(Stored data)
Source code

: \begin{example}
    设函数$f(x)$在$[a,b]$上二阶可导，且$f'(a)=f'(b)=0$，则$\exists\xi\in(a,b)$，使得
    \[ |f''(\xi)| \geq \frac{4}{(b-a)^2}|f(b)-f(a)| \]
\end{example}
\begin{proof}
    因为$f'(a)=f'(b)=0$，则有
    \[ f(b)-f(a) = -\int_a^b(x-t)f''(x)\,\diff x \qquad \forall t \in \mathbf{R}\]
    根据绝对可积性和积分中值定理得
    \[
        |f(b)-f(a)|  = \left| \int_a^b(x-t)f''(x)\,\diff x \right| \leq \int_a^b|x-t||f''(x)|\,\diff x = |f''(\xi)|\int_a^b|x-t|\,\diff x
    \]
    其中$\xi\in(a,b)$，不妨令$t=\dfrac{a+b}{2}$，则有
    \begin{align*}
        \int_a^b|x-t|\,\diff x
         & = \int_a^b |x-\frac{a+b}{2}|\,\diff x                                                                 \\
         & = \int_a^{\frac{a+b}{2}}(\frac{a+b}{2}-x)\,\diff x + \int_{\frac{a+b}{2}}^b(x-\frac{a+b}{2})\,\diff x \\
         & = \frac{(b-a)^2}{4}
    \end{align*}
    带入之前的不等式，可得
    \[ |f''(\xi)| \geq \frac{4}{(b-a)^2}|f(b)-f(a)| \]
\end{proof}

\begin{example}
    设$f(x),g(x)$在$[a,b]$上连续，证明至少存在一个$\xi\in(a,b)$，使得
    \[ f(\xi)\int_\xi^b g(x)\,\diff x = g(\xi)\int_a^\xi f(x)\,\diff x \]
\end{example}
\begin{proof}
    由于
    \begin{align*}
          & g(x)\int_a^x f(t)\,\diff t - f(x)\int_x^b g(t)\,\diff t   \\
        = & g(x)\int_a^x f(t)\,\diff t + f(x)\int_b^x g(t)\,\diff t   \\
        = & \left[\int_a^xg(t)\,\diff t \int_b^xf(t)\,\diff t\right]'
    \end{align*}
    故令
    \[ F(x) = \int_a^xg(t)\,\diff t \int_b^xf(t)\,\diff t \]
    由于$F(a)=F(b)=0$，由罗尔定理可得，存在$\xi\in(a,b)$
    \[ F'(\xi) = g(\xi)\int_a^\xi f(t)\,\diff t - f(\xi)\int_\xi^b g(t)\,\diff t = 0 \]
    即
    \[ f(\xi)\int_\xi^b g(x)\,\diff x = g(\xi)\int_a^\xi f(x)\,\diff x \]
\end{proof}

● Work item: Print all the data exactly.

● Answer below:
Source code

: \begin{example}
    设函数$f(x)$在$[a,b]$上二阶可导，且$f'(a)=f'(b)=0$，则$\exists\xi\in(a,b)$，使得
    \[ |f''(\xi)| \geq \frac{4}{(b-a)^2}|f(b)-f(a)| \]
\end{example}
\begin{proof}
    因为$f'(a)=f'(b)=0$，则有
    \[ f(b)-f(a) = -\int_a^b(x-t)f''(x)\,\diff x \qquad \forall t \in \mathbf{R}\]
    根据绝对可积性和积分中值定理得
    \[
        |f(b)-f(a)|  = \left| \int_a^b(x-t)f''(x)\,\diff x \right| \leq \int_a^b|x-t||f''(x)|\,\diff x = |f''(\xi)|\int_a^b|x-t|\,\diff x
    \]
    其中$\xi\in(a,b)$，不妨令$t=\dfrac{a+b}{2}$，则有
    \begin{align*}
        \int_a^b|x-t|\,\diff x
         & = \int_a^b |x-\frac{a+b}{2}|\,\diff x                                                                 \\
         & = \int_a^{\frac{a+b}{2}}(\frac{a+b}{2}-x)\,\diff x + \int_{\frac{a+b}{2}}^b(x-\frac{a+b}{2})\,\diff x \\
         & = \frac{(b-a)^2}{4}
    \end{align*}
    带入之前的不等式，可得
    \[ |f''(\xi)| \geq \frac{4}{(b-a)^2}|f(b)-f(a)| \]
\end{proof}

\begin{example}
    设$f(x),g(x)$在$[a,b]$上连续，证明至少存在一个$\xi\in(a,b)$，使得
    \[ f(\xi)\int_\xi^b g(x)\,\diff x = g(\xi)\int_a^\xi f(x)\,\diff x \]
\end{example}
\begin{proof}
    由于
    \begin{align*}
          & g(x)\int_a^x f(t)\,\diff t - f(x)\int_x^b g(t)\,\diff t   \\
        = & g(x)\int_a^x f(t)\,\diff t + f(x)\int_b^x g(t)\,\diff t   \\
        = & \left[\int_a^xg(t)\,\diff t \int_b^xf(t)\,\diff t\right]'
    \end{align*}
    故令
    \[ F(x) = \int_a^xg(t)\,\diff t \int_b^xf(t)\,\diff t \]
    由于$F(a)=F(b)=0$，由罗尔定理可得，存在$\xi\in(a,b)$
    \[ F'(\xi) = g(\xi)\int_a^\xi f(t)\,\diff t - f(\xi)\int_\xi^b g(t)\,\diff t = 0 \]
    即
    \[ f(\xi)\int_\xi^b g(x)\,\diff x = g(\xi)\int_a^\xi f(x)\,\diff x \]
\end{proof}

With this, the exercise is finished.